* **Extracted records**:
========
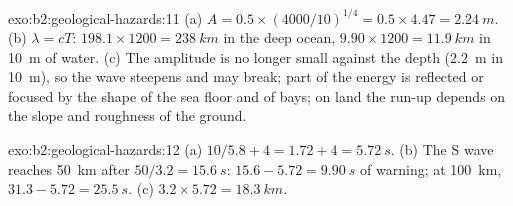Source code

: \begin{solution}{exo:b2:geological-hazards:11}
(a) $A = 0.5 \times (4000/10)^{1/4} = 0.5 \times 4.47 = \qty{2.24}{m}$. (b) $\lambda = cT$:
$198.1 \times 1200 = \qty{238}{km}$ in the deep ocean, $9.90 \times 1200 = \qty{11.9}{km}$ in
\qty{10}{m} of water. (c) The amplitude is no longer small against the depth (\qty{2.2}{m} in
\qty{10}{m}), so the wave steepens and may break; part of the energy is reflected or focused by the
shape of the sea floor and of bays; on land the run-up depends on the slope and roughness of the
ground.
\end{solution}

\begin{solution}{exo:b2:geological-hazards:12}
(a) $10/5.8 + 4 = 1.72 + 4 = \qty{5.72}{s}$. (b) The S wave reaches \qty{50}{km} after $50/3.2 =
\qty{15.6}{s}$: $15.6 - 5.72 = \qty{9.90}{s}$ of warning; at \qty{100}{km}, $31.3 - 5.72 =
\qty{25.5}{s}$. (c) $3.2 \times 5.72 = \qty{18.3}{km}$.
\end{solution}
========
* **What you need to do**: Gather up the lines containing the word "wave" from these records and copy them.

* **Completed task**:
\qty{10}{m}), so the wave steepens and may break; part of the energy is reflected or focused by the
(a) $10/5.8 + 4 = 1.72 + 4 = \qty{5.72}{s}$. (b) The S wave reaches \qty{50}{km} after $50/3.2 =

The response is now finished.